Where the material below has a line containing "clean-up and optimization", start repeating exactly, and keep going through the line containing "due to issues", with no other lines.

◇ ◇ ◇ ◇

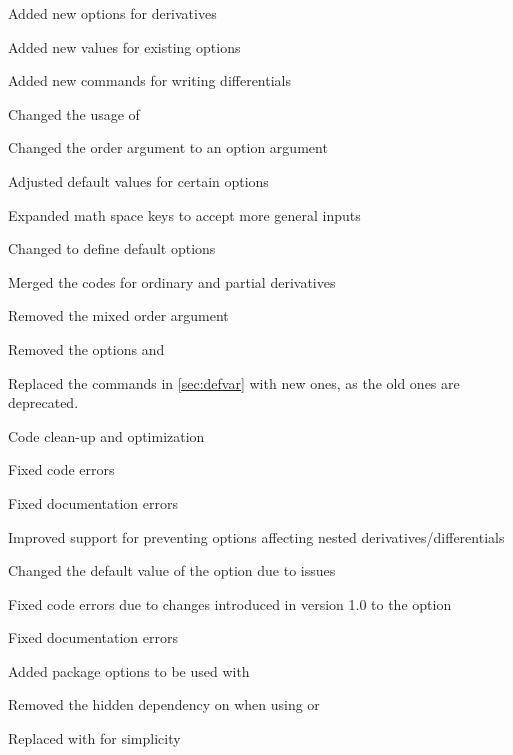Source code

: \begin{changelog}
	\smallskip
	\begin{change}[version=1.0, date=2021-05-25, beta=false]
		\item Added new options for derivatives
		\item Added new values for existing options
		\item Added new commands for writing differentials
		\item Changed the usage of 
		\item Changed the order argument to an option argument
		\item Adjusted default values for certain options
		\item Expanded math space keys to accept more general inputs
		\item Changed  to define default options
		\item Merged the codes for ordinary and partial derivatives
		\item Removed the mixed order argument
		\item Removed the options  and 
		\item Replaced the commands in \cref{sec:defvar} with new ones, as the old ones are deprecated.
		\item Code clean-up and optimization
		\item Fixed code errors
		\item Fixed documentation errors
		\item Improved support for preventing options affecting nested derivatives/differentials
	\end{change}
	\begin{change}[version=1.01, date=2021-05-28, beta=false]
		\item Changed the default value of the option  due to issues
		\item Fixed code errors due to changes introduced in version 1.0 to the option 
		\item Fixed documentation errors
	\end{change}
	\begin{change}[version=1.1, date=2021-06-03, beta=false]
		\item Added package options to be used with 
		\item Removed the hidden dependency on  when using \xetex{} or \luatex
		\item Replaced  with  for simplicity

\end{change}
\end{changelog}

◇ ◇ ◇ ◇

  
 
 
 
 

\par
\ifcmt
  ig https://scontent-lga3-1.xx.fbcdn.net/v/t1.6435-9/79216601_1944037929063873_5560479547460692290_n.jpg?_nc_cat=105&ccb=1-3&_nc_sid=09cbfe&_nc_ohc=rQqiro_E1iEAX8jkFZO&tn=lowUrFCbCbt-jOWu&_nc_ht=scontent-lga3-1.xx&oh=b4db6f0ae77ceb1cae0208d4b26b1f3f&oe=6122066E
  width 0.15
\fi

◇ ◇ ◇ ◇

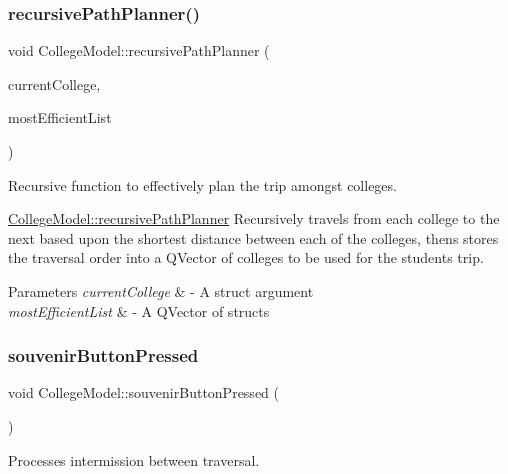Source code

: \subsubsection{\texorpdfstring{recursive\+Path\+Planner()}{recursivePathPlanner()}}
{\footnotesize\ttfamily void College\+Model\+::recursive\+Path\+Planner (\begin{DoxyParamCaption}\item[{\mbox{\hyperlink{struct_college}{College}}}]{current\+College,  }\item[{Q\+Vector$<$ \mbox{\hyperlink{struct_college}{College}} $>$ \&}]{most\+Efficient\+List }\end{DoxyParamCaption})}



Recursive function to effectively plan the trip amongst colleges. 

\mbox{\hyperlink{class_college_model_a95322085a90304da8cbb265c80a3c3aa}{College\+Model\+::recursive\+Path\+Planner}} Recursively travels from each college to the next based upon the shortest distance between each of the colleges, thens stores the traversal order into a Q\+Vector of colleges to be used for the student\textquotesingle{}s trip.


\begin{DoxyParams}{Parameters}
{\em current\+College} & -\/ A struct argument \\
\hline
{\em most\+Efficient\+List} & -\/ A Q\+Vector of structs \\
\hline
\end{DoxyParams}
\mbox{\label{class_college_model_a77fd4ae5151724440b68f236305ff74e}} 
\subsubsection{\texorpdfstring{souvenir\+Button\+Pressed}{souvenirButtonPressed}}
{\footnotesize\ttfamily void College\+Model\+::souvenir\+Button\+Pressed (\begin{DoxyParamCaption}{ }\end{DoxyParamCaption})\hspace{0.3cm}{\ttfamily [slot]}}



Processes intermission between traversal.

◇ ◇ ◇ ◇

=== Result ===
		\item Code clean-up and optimization
		\item Fixed code errors
		\item Fixed documentation errors
		\item Improved support for preventing options affecting nested derivatives/differentials
	\end{change}
	\begin{change}[version=1.01, date=2021-05-28, beta=false]
		\item Changed the default value of the option  due to issues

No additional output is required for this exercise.